= Beginning of Section =

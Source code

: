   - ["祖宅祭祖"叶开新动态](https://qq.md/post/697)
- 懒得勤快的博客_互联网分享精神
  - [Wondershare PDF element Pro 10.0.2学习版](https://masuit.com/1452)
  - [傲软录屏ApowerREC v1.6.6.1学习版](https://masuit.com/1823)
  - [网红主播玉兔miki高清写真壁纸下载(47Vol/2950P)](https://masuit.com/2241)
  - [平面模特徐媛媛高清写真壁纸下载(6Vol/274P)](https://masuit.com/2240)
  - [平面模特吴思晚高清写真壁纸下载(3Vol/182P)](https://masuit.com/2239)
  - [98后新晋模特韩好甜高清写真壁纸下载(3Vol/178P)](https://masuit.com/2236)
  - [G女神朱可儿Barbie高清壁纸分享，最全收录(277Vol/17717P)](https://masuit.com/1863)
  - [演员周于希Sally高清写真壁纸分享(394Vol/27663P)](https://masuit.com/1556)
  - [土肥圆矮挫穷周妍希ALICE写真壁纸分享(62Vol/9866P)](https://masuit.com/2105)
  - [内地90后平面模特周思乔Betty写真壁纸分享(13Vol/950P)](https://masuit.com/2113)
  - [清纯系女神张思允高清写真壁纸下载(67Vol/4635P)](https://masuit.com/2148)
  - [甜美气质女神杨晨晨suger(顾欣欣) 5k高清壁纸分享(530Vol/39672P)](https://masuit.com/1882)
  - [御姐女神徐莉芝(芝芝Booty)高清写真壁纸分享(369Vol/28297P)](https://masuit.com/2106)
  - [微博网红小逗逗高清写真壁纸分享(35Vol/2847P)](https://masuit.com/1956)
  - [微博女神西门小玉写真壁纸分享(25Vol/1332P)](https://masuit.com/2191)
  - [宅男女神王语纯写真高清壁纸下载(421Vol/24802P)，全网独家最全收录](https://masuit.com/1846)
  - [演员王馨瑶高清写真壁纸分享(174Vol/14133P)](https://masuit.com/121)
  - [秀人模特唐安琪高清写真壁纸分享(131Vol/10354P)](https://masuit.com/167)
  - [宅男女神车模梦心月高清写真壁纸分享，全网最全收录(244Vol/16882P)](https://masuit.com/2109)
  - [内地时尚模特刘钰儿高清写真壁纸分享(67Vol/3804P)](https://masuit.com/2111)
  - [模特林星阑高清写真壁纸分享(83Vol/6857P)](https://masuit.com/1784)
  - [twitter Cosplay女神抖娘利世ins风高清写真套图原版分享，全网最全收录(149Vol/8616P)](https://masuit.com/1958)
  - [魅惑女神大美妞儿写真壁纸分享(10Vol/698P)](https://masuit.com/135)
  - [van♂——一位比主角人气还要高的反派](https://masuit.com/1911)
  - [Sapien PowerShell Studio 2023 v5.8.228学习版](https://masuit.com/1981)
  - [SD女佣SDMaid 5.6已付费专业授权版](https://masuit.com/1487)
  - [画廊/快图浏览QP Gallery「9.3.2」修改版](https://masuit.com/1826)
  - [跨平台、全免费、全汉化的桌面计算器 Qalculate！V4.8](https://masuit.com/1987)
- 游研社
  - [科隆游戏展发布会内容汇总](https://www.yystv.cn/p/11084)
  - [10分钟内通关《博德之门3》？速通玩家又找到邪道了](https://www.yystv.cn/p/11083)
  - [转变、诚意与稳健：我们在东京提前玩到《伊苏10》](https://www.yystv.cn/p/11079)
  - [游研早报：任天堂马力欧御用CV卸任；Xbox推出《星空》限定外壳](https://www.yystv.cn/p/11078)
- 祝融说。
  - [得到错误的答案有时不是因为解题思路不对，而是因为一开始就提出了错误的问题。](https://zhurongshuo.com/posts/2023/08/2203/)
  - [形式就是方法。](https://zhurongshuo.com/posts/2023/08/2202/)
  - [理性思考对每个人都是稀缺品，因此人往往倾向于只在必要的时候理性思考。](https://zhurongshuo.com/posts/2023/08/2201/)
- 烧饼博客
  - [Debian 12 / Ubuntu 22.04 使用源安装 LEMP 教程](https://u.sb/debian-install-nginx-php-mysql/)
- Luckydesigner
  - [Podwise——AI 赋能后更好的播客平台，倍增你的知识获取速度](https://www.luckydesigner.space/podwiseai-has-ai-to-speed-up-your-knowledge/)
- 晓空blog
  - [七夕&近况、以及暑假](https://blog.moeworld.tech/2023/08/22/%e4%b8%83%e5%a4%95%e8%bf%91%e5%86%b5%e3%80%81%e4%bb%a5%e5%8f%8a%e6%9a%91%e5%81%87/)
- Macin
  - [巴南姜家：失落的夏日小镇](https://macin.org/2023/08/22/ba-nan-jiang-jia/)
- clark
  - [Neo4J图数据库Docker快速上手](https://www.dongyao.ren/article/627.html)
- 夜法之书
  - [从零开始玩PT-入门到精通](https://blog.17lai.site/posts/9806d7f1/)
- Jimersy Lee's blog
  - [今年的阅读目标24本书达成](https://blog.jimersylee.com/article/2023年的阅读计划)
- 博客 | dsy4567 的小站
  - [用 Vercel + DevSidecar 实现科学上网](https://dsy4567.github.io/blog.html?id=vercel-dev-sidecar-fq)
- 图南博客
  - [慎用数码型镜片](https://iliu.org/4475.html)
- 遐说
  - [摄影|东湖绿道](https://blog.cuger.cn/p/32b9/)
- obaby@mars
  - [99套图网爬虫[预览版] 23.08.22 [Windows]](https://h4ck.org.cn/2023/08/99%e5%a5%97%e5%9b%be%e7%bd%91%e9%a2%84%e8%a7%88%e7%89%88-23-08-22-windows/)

= End of Section =

- WHAT TO WORK ON
Copy every record verbatim.

- REPLY TO THE TASK
Source code

:   - ["祖宅祭祖"叶开新动态](https://qq.md/post/697)
- 懒得勤快的博客_互联网分享精神
  - [Wondershare PDF element Pro 10.0.2学习版](https://masuit.com/1452)
  - [傲软录屏ApowerREC v1.6.6.1学习版](https://masuit.com/1823)
  - [网红主播玉兔miki高清写真壁纸下载(47Vol/2950P)](https://masuit.com/2241)
  - [平面模特徐媛媛高清写真壁纸下载(6Vol/274P)](https://masuit.com/2240)
  - [平面模特吴思晚高清写真壁纸下载(3Vol/182P)](https://masuit.com/2239)
  - [98后新晋模特韩好甜高清写真壁纸下载(3Vol/178P)](https://masuit.com/2236)
  - [G女神朱可儿Barbie高清壁纸分享，最全收录(277Vol/17717P)](https://masuit.com/1863)
  - [演员周于希Sally高清写真壁纸分享(394Vol/27663P)](https://masuit.com/1556)
  - [土肥圆矮挫穷周妍希ALICE写真壁纸分享(62Vol/9866P)](https://masuit.com/2105)
  - [内地90后平面模特周思乔Betty写真壁纸分享(13Vol/950P)](https://masuit.com/2113)
  - [清纯系女神张思允高清写真壁纸下载(67Vol/4635P)](https://masuit.com/2148)
  - [甜美气质女神杨晨晨suger(顾欣欣) 5k高清壁纸分享(530Vol/39672P)](https://masuit.com/1882)
  - [御姐女神徐莉芝(芝芝Booty)高清写真壁纸分享(369Vol/28297P)](https://masuit.com/2106)
  - [微博网红小逗逗高清写真壁纸分享(35Vol/2847P)](https://masuit.com/1956)
  - [微博女神西门小玉写真壁纸分享(25Vol/1332P)](https://masuit.com/2191)
  - [宅男女神王语纯写真高清壁纸下载(421Vol/24802P)，全网独家最全收录](https://masuit.com/1846)
  - [演员王馨瑶高清写真壁纸分享(174Vol/14133P)](https://masuit.com/121)
  - [秀人模特唐安琪高清写真壁纸分享(131Vol/10354P)](https://masuit.com/167)
  - [宅男女神车模梦心月高清写真壁纸分享，全网最全收录(244Vol/16882P)](https://masuit.com/2109)
  - [内地时尚模特刘钰儿高清写真壁纸分享(67Vol/3804P)](https://masuit.com/2111)
  - [模特林星阑高清写真壁纸分享(83Vol/6857P)](https://masuit.com/1784)
  - [twitter Cosplay女神抖娘利世ins风高清写真套图原版分享，全网最全收录(149Vol/8616P)](https://masuit.com/1958)
  - [魅惑女神大美妞儿写真壁纸分享(10Vol/698P)](https://masuit.com/135)
  - [van♂——一位比主角人气还要高的反派](https://masuit.com/1911)
  - [Sapien PowerShell Studio 2023 v5.8.228学习版](https://masuit.com/1981)
  - [SD女佣SDMaid 5.6已付费专业授权版](https://masuit.com/1487)
  - [画廊/快图浏览QP Gallery「9.3.2」修改版](https://masuit.com/1826)
  - [跨平台、全免费、全汉化的桌面计算器 Qalculate！V4.8](https://masuit.com/1987)
- 游研社
  - [科隆游戏展发布会内容汇总](https://www.yystv.cn/p/11084)
  - [10分钟内通关《博德之门3》？速通玩家又找到邪道了](https://www.yystv.cn/p/11083)
  - [转变、诚意与稳健：我们在东京提前玩到《伊苏10》](https://www.yystv.cn/p/11079)
  - [游研早报：任天堂马力欧御用CV卸任；Xbox推出《星空》限定外壳](https://www.yystv.cn/p/11078)
- 祝融说。
  - [得到错误的答案有时不是因为解题思路不对，而是因为一开始就提出了错误的问题。](https://zhurongshuo.com/posts/2023/08/2203/)
  - [形式就是方法。](https://zhurongshuo.com/posts/2023/08/2202/)
  - [理性思考对每个人都是稀缺品，因此人往往倾向于只在必要的时候理性思考。](https://zhurongshuo.com/posts/2023/08/2201/)
- 烧饼博客
  - [Debian 12 / Ubuntu 22.04 使用源安装 LEMP 教程](https://u.sb/debian-install-nginx-php-mysql/)
- Luckydesigner
  - [Podwise——AI 赋能后更好的播客平台，倍增你的知识获取速度](https://www.luckydesigner.space/podwiseai-has-ai-to-speed-up-your-knowledge/)
- 晓空blog
  - [七夕&近况、以及暑假](https://blog.moeworld.tech/2023/08/22/%e4%b8%83%e5%a4%95%e8%bf%91%e5%86%b5%e3%80%81%e4%bb%a5%e5%8f%8a%e6%9a%91%e5%81%87/)
- Macin
  - [巴南姜家：失落的夏日小镇](https://macin.org/2023/08/22/ba-nan-jiang-jia/)
- clark
  - [Neo4J图数据库Docker快速上手](https://www.dongyao.ren/article/627.html)
- 夜法之书
  - [从零开始玩PT-入门到精通](https://blog.17lai.site/posts/9806d7f1/)
- Jimersy Lee's blog
  - [今年的阅读目标24本书达成](https://blog.jimersylee.com/article/2023年的阅读计划)
- 博客 | dsy4567 的小站
  - [用 Vercel + DevSidecar 实现科学上网](https://dsy4567.github.io/blog.html?id=vercel-dev-sidecar-fq)
- 图南博客
  - [慎用数码型镜片](https://iliu.org/4475.html)
- 遐说
  - [摄影|东湖绿道](https://blog.cuger.cn/p/32b9/)
- obaby@mars
  - [99套图网爬虫[预览版] 23.08.22 [Windows]](https://h4ck.org.cn/2023/08/99%e5%a5%97%e5%9b%be%e7%bd%91%e9%a2%84%e8%a7%88%e7%89%88-23-08-22-windows/)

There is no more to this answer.